1. Controverte-se no presente recurso especial sobre a configuração de união estável entre o demandado, pessoa acometida de esquizofrenia progressiva, cujo diagnóstico fora constatado já no ano de 92, e que, em ação própria, ensejou a declaração judicial de sua interdição (em .5.2006), e a demandante, contratada, em 85, pelos pais do requerido para prestar serviços à família. Discute-se, nesse contexto, se, a despeito do estreitamento do convívio entre as partes, que se deu sob a mesma residência, na companhia dos pais do requerido, por aproximadamente vinte anos, seria possível inferir o propósito de constituir família, pressuposto subjetivo para a configuração da união estável.

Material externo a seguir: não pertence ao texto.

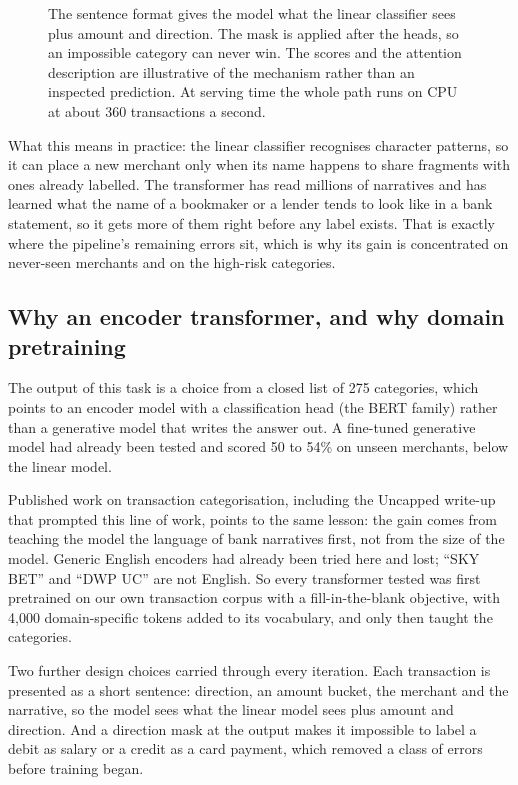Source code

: \begin{figure}[H]
{}
\caption*{The sentence format gives the model what the linear classifier sees plus amount and direction. The mask is applied after the heads, so an impossible category can never win. The scores and the attention description are illustrative of the mechanism rather than an inspected prediction. At serving time the whole path runs on CPU at about 360 transactions a second.}
\end{figure}

What this means in practice: the linear classifier recognises character patterns, so it can place a new merchant only when its name happens to share fragments with ones already labelled. The transformer has read millions of narratives and has learned what the name of a bookmaker or a lender tends to look like in a bank statement, so it gets more of them right before any label exists. That is exactly where the pipeline's remaining errors sit, which is why its gain is concentrated on never-seen merchants and on the high-risk categories.

\subsection{Why an encoder transformer, and why domain pretraining}
The output of this task is a choice from a closed list of 275 categories, which points to an encoder model with a classification head (the BERT family) rather than a generative model that writes the answer out. A fine-tuned generative model had already been tested and scored 50 to 54\% on unseen merchants, below the linear model.

Published work on transaction categorisation, including the Uncapped write-up that prompted this line of work, points to the same lesson: the gain comes from teaching the model the language of bank narratives first, not from the size of the model. Generic English encoders had already been tried here and lost; ``SKY BET'' and ``DWP UC'' are not English. So every transformer tested was first pretrained on our own transaction corpus with a fill-in-the-blank objective, with 4,000 domain-specific tokens added to its vocabulary, and only then taught the categories.

Two further design choices carried through every iteration. Each transaction is presented as a short sentence: direction, an amount bucket, the merchant and the narrative, so the model sees what the linear model sees plus amount and direction. And a direction mask at the output makes it impossible to label a debit as salary or a credit as a card payment, which removed a class of errors before training began.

2. Ressai evidenciado dos autos que a sentença de interdição, transitada em julgado, reconheceu, cabalmente, ser o ora recorrente absolutamente incapaz de discernir e compreender os atos da vida civil, o que, por consectário legal, o torna inabilitado, por si, de gerir sua pessoa, assim como seu patrimônio, nos termos do artigo 3º, II, da lei substantiva civil
2.1. Sem adentrar na discussão doutrinária, e até jurisprudencial, acerca da natureza da sentença de interdição civil, se constitutiva ou se declaratória, certo é que a decisão judicial não cria o estado de incapacidade. Este é, por óbvio, preexistente ao reconhecimento judicial. Nessa medida, reputar-se-ão nulos os atos e negócios jurídicos praticados pelo incapaz anteriores à sentença de interdição, em se comprovando que o estado da incapacidade é contemporâneo ao ato ou negócio a que se pretende anular. Em relação aos atos e negócios jurídicos praticados pessoalmente pelo incapaz na constância da curadoria, estes afiguram-se nulos, independente de prova.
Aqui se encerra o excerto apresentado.